→ EXERCISE BRIEF: Copy each line of the listing that includes "label".

→ LISTED ENTRIES:
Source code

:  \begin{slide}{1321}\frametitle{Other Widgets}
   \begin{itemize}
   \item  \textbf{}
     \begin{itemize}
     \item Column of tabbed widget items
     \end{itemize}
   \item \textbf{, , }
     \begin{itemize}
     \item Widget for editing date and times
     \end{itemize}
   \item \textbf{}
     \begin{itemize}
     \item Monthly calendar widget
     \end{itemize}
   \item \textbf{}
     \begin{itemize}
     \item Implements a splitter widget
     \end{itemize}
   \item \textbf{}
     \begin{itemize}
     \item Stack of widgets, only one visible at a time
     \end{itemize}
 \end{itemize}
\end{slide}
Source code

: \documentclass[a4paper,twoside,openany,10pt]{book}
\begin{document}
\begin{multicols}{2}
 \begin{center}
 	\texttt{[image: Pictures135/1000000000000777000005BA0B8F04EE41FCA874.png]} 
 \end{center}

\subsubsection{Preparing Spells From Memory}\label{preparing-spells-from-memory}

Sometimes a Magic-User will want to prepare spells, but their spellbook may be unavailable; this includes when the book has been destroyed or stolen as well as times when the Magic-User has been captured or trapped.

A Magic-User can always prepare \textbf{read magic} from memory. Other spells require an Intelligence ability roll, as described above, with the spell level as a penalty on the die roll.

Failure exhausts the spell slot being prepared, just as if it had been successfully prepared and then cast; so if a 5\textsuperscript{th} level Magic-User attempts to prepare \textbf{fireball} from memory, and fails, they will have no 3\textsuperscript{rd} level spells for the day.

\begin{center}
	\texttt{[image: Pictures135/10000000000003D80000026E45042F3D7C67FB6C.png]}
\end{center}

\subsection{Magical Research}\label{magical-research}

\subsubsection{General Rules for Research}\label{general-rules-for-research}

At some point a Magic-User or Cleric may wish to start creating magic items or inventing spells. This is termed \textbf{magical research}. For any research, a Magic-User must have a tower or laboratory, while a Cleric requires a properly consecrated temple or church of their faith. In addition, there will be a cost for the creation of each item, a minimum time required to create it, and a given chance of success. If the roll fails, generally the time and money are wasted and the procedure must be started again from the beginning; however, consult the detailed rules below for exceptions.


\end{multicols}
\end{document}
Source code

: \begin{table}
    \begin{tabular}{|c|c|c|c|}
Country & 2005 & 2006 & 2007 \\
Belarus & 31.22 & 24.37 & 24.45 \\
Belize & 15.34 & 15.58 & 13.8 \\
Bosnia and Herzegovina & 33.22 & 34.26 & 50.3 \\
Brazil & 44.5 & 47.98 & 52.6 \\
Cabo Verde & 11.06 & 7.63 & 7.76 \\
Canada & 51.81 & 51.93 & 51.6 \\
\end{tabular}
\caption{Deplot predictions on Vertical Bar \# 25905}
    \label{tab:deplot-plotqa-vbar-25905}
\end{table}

→ TASK RESPONSE:
\subsubsection{Preparing Spells From Memory}\label{preparing-spells-from-memory}
\subsection{Magical Research}\label{magical-research}
\subsubsection{General Rules for Research}\label{general-rules-for-research}
    \label{tab:deplot-plotqa-vbar-25905}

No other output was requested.